▶ [What the exercise asks]:
From the entries below, output the line with "可能であれば、これらのオープ" and each following line up to and including the line with "- https://bisq.network/", exactly as written.

▶ [Records shown]:
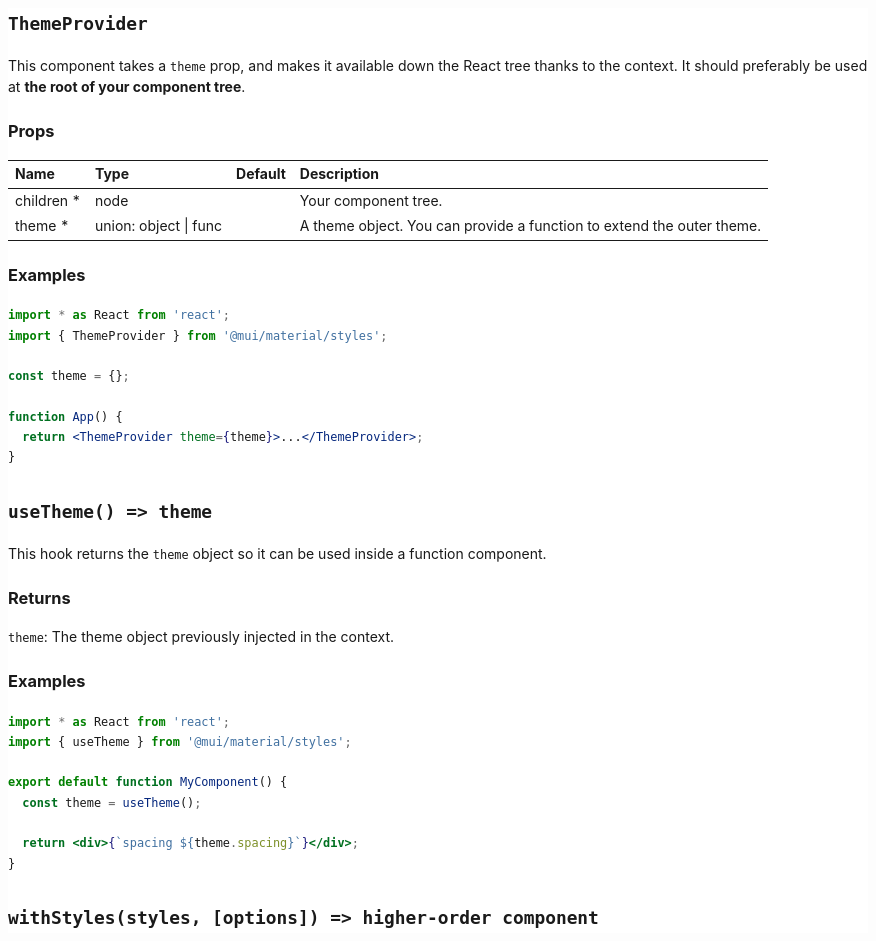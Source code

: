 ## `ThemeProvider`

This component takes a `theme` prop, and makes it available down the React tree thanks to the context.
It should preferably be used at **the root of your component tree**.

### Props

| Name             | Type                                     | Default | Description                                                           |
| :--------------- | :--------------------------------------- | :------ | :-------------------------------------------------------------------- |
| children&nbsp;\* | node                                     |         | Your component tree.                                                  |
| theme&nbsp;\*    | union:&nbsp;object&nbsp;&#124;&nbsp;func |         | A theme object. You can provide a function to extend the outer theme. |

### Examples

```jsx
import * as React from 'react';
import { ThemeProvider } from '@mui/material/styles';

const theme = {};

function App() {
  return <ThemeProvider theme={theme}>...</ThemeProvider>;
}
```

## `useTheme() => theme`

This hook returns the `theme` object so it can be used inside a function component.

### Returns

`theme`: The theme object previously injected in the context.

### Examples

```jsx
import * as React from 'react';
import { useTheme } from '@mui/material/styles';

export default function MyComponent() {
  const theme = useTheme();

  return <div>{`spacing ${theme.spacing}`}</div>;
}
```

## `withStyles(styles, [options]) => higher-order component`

--

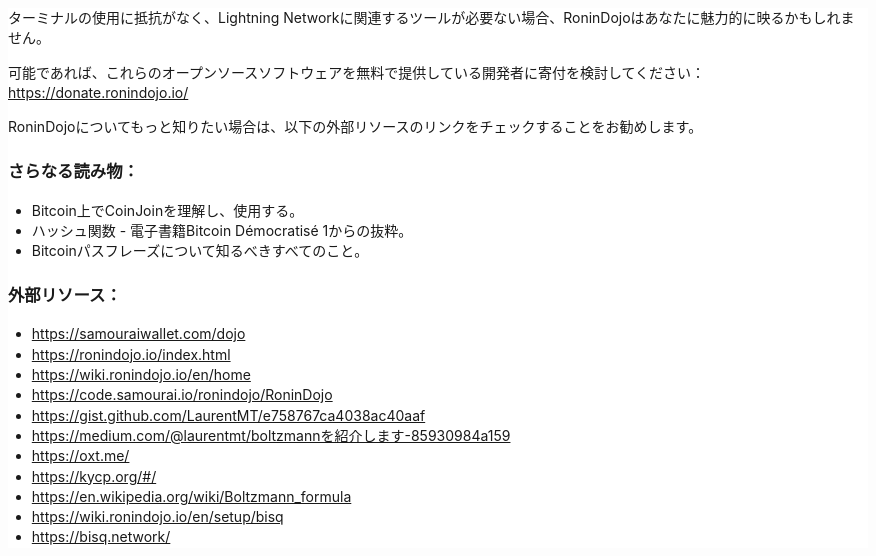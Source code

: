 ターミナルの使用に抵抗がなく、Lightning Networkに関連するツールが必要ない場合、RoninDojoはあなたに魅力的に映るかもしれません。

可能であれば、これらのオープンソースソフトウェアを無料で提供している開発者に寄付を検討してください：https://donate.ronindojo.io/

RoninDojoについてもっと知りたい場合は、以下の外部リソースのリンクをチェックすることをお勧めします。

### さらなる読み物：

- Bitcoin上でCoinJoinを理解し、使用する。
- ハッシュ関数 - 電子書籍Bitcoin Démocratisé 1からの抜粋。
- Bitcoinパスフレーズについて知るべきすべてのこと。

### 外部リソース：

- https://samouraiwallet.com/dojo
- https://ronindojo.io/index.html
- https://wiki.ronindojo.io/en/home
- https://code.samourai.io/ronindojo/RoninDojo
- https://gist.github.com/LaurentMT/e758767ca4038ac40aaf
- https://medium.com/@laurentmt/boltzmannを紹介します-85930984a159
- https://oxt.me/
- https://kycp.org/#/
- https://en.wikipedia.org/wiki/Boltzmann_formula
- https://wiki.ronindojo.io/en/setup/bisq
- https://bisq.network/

▶ [Your solution]:
可能であれば、これらのオープンソースソフトウェアを無料で提供している開発者に寄付を検討してください：https://donate.ronindojo.io/

RoninDojoについてもっと知りたい場合は、以下の外部リソースのリンクをチェックすることをお勧めします。

### さらなる読み物：

- Bitcoin上でCoinJoinを理解し、使用する。
- ハッシュ関数 - 電子書籍Bitcoin Démocratisé 1からの抜粋。
- Bitcoinパスフレーズについて知るべきすべてのこと。

### 外部リソース：

- https://samouraiwallet.com/dojo
- https://ronindojo.io/index.html
- https://wiki.ronindojo.io/en/home
- https://code.samourai.io/ronindojo/RoninDojo
- https://gist.github.com/LaurentMT/e758767ca4038ac40aaf
- https://medium.com/@laurentmt/boltzmannを紹介します-85930984a159
- https://oxt.me/
- https://kycp.org/#/
- https://en.wikipedia.org/wiki/Boltzmann_formula
- https://wiki.ronindojo.io/en/setup/bisq
- https://bisq.network/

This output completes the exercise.